### [WHAT NEEDS TO BE DONE]
Identify the lines in the data below that contain "MAMP" and give only how many there are.

### [RECORDED INFORMATION]
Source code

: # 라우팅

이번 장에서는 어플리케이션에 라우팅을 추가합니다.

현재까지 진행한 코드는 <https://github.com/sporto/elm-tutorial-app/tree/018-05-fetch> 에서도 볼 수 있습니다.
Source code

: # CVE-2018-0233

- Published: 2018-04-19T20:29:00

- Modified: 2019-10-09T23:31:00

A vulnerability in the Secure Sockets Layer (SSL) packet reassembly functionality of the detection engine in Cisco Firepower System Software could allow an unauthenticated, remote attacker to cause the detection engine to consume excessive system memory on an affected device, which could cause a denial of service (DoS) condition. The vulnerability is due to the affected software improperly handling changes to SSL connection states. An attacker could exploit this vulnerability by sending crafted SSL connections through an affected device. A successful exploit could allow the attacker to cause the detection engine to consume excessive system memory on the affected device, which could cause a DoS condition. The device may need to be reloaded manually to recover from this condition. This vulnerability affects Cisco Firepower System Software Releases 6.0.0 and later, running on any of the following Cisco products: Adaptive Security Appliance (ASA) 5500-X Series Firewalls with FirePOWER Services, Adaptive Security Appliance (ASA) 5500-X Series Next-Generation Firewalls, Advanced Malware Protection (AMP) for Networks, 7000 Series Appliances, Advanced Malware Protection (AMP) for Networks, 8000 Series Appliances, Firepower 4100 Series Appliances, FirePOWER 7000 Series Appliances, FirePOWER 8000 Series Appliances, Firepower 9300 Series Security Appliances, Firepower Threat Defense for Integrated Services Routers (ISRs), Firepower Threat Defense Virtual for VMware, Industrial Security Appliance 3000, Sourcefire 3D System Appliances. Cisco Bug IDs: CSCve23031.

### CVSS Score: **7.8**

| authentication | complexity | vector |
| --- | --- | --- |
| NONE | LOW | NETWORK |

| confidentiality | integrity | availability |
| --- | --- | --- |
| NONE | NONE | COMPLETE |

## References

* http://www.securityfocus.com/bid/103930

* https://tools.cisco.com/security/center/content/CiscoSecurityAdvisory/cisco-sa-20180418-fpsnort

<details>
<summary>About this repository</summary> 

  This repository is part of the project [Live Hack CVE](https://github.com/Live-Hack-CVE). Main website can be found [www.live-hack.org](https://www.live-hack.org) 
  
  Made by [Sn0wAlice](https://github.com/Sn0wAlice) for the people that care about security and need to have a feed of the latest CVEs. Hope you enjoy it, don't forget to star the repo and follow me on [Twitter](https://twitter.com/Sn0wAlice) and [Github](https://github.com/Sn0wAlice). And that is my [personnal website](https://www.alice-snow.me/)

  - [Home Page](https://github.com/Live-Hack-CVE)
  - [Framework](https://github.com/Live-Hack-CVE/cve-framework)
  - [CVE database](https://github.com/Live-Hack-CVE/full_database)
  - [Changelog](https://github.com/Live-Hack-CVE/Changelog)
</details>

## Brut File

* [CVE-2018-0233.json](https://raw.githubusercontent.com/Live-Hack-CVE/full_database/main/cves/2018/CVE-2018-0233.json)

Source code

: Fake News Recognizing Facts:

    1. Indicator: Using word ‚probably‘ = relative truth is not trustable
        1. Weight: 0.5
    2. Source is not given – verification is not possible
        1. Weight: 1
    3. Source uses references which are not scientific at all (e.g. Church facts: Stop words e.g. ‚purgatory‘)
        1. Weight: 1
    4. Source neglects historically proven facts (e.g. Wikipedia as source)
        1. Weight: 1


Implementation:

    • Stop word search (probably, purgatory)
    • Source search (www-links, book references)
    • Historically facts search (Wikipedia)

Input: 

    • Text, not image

---

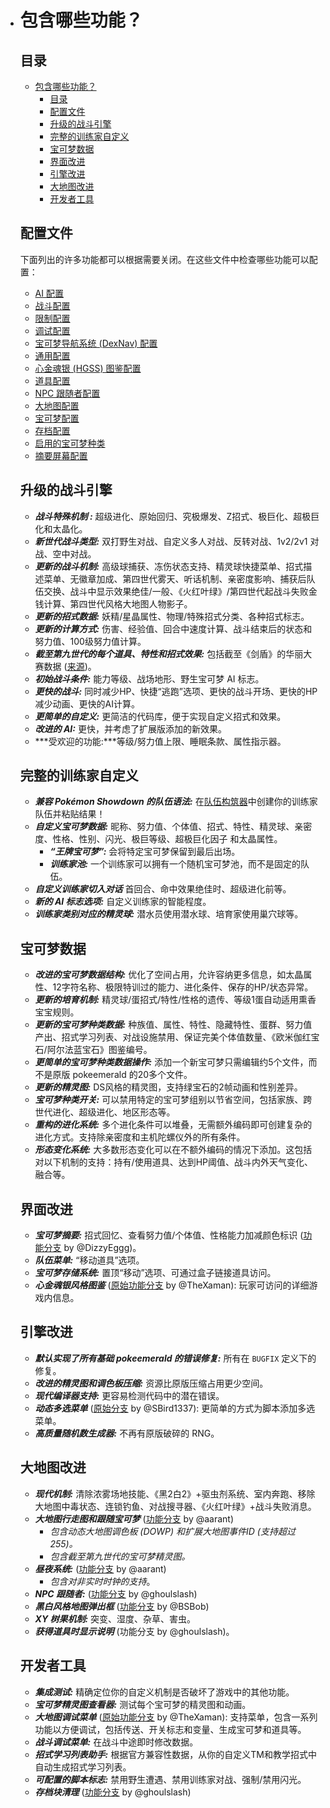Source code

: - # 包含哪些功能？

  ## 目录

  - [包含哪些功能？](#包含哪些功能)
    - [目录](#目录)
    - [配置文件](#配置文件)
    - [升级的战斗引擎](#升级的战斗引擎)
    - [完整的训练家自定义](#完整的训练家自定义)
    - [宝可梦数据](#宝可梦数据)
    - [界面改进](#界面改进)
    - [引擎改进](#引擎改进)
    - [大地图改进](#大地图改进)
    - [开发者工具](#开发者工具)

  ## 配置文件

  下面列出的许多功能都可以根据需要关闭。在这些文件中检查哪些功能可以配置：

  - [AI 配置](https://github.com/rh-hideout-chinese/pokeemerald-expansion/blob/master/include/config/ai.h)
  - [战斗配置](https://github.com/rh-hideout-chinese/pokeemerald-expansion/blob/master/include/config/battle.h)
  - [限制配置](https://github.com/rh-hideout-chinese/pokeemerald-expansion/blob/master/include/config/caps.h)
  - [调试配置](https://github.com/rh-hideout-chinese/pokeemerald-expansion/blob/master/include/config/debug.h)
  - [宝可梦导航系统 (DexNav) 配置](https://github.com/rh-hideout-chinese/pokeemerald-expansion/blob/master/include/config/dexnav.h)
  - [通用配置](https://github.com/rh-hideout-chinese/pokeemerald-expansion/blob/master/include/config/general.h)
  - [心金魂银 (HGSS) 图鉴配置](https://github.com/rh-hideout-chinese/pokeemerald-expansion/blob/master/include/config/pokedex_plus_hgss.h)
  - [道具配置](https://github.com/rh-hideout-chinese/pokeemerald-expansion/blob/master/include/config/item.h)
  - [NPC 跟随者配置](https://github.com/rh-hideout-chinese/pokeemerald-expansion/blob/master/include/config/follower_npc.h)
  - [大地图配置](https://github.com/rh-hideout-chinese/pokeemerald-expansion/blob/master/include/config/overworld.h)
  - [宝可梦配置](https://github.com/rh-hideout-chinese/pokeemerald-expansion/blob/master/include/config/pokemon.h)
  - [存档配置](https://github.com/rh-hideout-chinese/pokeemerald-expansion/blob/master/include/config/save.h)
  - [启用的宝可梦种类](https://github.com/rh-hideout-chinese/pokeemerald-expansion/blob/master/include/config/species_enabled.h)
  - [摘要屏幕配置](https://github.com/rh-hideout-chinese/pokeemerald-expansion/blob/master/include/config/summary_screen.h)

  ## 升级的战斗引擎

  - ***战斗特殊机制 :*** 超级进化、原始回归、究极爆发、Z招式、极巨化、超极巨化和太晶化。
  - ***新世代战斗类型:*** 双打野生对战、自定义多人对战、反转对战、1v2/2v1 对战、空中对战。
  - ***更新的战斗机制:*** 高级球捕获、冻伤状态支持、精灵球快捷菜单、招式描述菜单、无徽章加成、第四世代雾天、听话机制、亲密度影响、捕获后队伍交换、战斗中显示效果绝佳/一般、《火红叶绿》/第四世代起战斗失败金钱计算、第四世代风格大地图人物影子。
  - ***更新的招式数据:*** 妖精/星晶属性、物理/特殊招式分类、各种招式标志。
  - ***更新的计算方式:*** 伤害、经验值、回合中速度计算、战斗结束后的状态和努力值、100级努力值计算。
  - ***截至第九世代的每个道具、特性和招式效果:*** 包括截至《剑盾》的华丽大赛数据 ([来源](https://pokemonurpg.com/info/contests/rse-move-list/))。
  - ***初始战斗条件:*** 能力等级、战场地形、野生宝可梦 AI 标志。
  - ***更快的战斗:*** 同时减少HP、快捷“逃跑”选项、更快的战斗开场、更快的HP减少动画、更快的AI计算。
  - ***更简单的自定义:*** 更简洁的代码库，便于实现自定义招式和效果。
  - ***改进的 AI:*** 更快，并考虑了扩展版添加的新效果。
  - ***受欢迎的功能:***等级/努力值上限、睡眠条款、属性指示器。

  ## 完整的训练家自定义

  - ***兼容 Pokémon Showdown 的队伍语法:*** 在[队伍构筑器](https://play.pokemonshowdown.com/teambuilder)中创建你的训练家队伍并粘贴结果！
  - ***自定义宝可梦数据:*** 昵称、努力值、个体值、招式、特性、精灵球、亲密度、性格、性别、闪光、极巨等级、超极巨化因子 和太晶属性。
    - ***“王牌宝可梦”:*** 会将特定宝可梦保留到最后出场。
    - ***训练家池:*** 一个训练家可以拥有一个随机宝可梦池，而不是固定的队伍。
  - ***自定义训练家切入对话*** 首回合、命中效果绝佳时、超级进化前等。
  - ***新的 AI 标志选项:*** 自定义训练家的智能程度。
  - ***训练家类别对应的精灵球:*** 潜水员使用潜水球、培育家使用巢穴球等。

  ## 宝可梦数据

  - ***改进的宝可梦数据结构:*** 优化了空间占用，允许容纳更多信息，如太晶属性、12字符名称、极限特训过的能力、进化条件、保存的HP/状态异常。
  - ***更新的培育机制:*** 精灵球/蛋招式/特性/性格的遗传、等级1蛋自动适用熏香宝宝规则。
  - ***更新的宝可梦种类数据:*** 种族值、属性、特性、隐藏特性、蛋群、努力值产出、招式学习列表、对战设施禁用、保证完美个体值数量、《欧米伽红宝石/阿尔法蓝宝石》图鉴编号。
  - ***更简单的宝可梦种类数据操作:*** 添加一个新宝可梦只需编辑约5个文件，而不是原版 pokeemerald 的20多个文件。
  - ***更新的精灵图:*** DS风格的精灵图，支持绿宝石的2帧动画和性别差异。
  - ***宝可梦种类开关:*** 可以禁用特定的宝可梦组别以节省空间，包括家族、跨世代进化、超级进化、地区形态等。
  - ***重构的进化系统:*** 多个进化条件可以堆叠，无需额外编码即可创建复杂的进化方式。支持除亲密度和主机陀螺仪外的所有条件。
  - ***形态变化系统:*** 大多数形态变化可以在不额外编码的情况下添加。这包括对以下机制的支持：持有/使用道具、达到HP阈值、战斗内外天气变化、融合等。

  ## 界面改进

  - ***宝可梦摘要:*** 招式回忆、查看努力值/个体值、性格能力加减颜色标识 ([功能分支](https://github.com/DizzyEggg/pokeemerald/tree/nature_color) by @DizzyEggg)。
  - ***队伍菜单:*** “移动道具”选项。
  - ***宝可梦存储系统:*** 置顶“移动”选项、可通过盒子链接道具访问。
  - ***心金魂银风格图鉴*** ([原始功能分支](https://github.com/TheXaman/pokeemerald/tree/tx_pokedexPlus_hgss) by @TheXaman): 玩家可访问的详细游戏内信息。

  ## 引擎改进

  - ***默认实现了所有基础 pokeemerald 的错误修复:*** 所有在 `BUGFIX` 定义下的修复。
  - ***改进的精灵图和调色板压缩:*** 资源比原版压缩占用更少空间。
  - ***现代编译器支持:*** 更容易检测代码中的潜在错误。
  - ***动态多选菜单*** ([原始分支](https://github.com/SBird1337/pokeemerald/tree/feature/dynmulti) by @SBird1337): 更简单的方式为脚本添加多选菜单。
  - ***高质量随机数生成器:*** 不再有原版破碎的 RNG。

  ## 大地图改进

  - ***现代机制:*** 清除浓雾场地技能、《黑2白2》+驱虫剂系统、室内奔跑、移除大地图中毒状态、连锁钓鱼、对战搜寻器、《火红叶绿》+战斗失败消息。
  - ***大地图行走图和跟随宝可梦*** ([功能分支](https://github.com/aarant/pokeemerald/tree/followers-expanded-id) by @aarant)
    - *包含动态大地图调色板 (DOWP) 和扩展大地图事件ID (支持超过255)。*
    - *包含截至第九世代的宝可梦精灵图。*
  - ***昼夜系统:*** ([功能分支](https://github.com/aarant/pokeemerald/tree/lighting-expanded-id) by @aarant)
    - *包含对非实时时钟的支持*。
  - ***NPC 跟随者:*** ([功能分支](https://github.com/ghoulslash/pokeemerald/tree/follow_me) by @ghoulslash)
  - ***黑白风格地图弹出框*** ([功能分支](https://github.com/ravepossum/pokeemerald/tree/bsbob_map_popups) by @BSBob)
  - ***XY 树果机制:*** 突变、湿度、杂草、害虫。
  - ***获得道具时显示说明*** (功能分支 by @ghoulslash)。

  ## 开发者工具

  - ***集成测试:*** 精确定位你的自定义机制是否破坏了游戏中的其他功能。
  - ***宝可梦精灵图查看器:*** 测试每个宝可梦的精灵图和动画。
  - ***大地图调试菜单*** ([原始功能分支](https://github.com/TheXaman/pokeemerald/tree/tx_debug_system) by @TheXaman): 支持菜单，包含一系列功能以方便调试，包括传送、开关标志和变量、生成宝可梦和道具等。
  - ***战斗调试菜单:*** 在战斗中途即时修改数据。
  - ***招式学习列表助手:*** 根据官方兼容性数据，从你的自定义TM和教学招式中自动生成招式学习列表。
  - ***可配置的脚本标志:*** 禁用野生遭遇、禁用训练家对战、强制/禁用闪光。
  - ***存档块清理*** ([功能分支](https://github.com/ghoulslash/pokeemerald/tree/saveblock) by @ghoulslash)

--

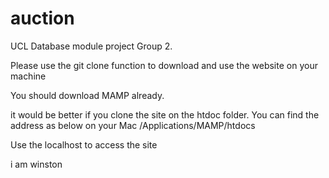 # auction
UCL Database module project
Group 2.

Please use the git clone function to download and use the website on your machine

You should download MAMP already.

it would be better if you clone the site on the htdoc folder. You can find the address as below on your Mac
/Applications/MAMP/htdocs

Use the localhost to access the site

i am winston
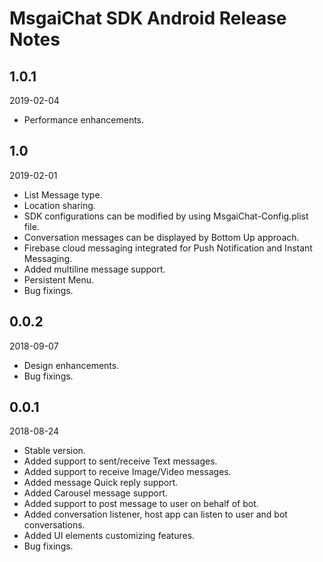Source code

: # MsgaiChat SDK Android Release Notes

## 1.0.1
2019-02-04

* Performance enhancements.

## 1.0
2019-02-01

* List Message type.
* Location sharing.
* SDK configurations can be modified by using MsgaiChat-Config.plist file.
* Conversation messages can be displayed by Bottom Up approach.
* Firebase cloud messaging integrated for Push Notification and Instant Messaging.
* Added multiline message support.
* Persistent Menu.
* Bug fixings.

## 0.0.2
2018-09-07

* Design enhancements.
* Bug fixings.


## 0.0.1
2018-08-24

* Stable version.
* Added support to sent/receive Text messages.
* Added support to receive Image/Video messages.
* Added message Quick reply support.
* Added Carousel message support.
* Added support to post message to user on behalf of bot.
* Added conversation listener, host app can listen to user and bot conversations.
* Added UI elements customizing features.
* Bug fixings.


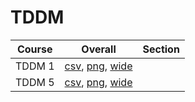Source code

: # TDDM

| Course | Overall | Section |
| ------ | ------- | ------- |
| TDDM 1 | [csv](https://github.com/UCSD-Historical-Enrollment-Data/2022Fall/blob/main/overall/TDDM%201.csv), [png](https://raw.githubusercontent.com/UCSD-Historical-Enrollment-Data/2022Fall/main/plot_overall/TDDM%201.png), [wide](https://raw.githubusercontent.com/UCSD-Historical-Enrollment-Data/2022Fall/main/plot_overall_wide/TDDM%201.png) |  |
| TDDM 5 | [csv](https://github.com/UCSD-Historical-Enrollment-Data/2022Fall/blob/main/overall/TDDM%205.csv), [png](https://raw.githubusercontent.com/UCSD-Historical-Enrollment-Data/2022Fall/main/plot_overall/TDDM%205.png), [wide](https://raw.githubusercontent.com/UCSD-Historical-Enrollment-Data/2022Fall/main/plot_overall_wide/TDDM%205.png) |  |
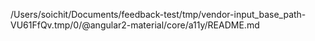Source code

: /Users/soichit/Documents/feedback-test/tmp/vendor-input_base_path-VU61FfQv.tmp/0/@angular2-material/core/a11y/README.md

### [EXPECTED ANSWER]
2